++++ Given records

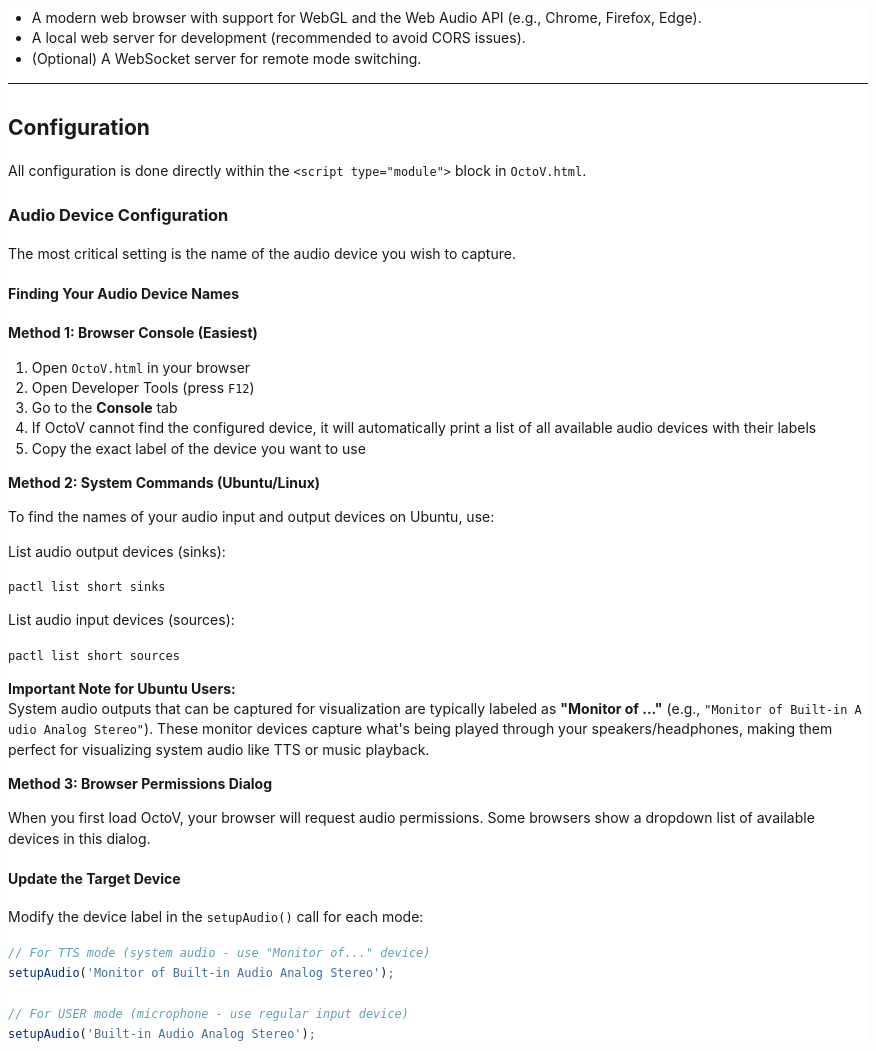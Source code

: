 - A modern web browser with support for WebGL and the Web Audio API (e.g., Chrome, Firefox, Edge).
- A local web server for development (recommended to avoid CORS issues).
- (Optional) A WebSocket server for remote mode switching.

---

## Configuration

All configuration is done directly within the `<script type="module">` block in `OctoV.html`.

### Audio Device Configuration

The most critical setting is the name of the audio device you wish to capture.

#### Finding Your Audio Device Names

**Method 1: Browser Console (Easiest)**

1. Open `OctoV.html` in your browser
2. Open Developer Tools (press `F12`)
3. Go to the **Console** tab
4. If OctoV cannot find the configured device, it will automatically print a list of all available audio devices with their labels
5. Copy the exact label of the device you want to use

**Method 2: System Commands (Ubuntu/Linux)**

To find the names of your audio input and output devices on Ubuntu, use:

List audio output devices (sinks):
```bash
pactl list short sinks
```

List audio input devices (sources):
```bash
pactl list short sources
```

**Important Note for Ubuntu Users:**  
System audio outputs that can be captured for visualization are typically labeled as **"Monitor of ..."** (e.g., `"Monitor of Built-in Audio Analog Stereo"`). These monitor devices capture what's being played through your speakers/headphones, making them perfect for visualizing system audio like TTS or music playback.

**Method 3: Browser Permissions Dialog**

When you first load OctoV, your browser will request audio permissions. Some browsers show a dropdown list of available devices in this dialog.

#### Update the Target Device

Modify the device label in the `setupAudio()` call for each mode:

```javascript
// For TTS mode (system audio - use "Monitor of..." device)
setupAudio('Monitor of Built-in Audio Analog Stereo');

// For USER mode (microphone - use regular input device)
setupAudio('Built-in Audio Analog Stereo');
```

++++++++

Word for word, give again the lines from the first entry to the line with "## Configuration", inclusive. Exclude the pictures.

Source code

: - A modern web browser with support for WebGL and the Web Audio API (e.g., Chrome, Firefox, Edge).
- A local web server for development (recommended to avoid CORS issues).
- (Optional) A WebSocket server for remote mode switching.

---

## Configuration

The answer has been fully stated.